Don't model Square as a subtype of Rectangle. Use composition or separate types.

### Heuristic

If a subclass overrides a method to do something the caller wouldn't expect, it violates LSP.

---

## I — Interface Segregation Principle (ISP)

> "Clients should not be forced to depend on methods they don't use."

### Violation

```typescript
interface Worker {
  work(): void
  eat(): void
  sleep(): void
}

// A Robot worker doesn't eat or sleep
class Robot implements Worker {
  work() { /* ... */ }
  eat()  { throw new Error('Robots do not eat') }
  sleep() { throw new Error('Robots do not sleep') }
}
```

### Fix

Split into focused interfaces:

```typescript
interface Workable { work(): void }
interface Feedable { eat(): void }
interface Restable { sleep(): void }

class Human implements Workable, Feedable, Restable { /* ... */ }
class Robot implements Workable { /* ... */ }
```

### Heuristic

If implementing an interface forces you to write empty methods or throw "not supported", the interface is too fat.

---

## D — Dependency Inversion Principle (DIP)

> "Depend on abstractions, not concretions."

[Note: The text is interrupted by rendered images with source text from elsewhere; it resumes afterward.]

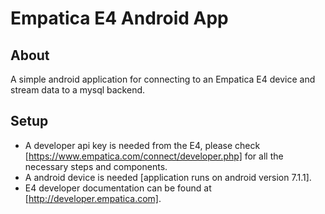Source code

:# Empatica E4 Android App

## About

A simple android application for connecting to an Empatica E4 device and stream data to a mysql backend.

## Setup

- A developer api key is needed from the E4, please check [https://www.empatica.com/connect/developer.php] for all the necessary steps and components.
- A android device is needed [application runs on android version 7.1.1].
- E4 developer documentation can be found at [http://developer.empatica.com].
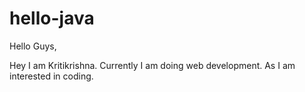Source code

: # hello-java

Hello Guys,

Hey I am Kritikrishna. Currently I am doing web development. 
As I am interested in coding.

High-level modules (policy) must not depend on low-level modules (details). Both should depend on abstractions.

### Violation

```typescript
class OrderService {
  private db = new PostgresDatabase() // Concrete dependency

  createOrder(order: Order) {
    this.db.insert('orders', order)
  }
}
```

### Fix

Depend on an abstraction; inject the implementation:

```typescript
interface OrderRepository {
  save(order: Order): Promise<void>
}

class OrderService {
  constructor(private repository: OrderRepository) {}

  createOrder(order: Order) {
    this.repository.save(order)
  }
}

// Inject at composition root:
const service = new OrderService(new PostgresOrderRepository())
```

### Heuristic

If a class instantiates its own dependencies with `new`, it's likely violating DIP. Inject dependencies through the constructor.

---

## Applying SOLID Together

These principles reinforce each other:

- SRP keeps classes focused → easier to apply OCP
- OCP uses polymorphism → requires LSP-compliant subtypes
- ISP keeps interfaces thin → makes DIP practical
- DIP enables testing → which validates LSP

Don't apply them dogmatically. They're tools for managing complexity. A simple script doesn't need SOLID. A growing system does.